Work item ::
Transcribe, without alteration, the line that includes "5. 우선적으로 무기,방패" and each line after it until the records end, omitting all that precede it.

Data ::
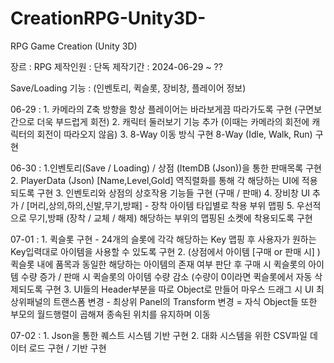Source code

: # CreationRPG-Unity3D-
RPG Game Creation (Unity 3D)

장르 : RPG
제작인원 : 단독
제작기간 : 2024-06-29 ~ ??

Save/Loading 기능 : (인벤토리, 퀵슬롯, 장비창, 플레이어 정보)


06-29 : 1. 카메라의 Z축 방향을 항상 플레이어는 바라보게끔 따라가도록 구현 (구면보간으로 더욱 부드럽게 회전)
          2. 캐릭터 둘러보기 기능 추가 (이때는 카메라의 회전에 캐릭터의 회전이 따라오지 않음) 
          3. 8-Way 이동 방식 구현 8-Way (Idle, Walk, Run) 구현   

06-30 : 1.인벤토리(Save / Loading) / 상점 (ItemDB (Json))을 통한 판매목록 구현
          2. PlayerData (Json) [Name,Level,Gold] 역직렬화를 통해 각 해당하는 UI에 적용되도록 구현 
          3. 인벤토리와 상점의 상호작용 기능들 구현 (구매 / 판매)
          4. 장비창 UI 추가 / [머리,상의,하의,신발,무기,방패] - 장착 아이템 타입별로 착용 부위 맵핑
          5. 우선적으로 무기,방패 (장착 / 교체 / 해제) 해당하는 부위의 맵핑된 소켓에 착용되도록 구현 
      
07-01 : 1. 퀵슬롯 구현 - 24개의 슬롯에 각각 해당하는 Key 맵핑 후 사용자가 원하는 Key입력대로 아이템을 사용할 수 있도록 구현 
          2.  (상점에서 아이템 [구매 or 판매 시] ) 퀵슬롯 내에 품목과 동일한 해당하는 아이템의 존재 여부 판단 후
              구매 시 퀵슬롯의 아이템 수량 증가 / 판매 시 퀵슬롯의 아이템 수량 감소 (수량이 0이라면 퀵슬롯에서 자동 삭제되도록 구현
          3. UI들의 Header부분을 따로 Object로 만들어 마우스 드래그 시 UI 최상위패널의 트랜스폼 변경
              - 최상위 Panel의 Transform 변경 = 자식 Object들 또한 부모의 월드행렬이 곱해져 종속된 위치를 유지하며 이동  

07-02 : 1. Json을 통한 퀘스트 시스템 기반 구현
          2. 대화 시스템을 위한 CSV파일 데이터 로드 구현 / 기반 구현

The answer ::
          5. 우선적으로 무기,방패 (장착 / 교체 / 해제) 해당하는 부위의 맵핑된 소켓에 착용되도록 구현 
      
07-01 : 1. 퀵슬롯 구현 - 24개의 슬롯에 각각 해당하는 Key 맵핑 후 사용자가 원하는 Key입력대로 아이템을 사용할 수 있도록 구현 
          2.  (상점에서 아이템 [구매 or 판매 시] ) 퀵슬롯 내에 품목과 동일한 해당하는 아이템의 존재 여부 판단 후
              구매 시 퀵슬롯의 아이템 수량 증가 / 판매 시 퀵슬롯의 아이템 수량 감소 (수량이 0이라면 퀵슬롯에서 자동 삭제되도록 구현
          3. UI들의 Header부분을 따로 Object로 만들어 마우스 드래그 시 UI 최상위패널의 트랜스폼 변경
              - 최상위 Panel의 Transform 변경 = 자식 Object들 또한 부모의 월드행렬이 곱해져 종속된 위치를 유지하며 이동  

07-02 : 1. Json을 통한 퀘스트 시스템 기반 구현
          2. 대화 시스템을 위한 CSV파일 데이터 로드 구현 / 기반 구현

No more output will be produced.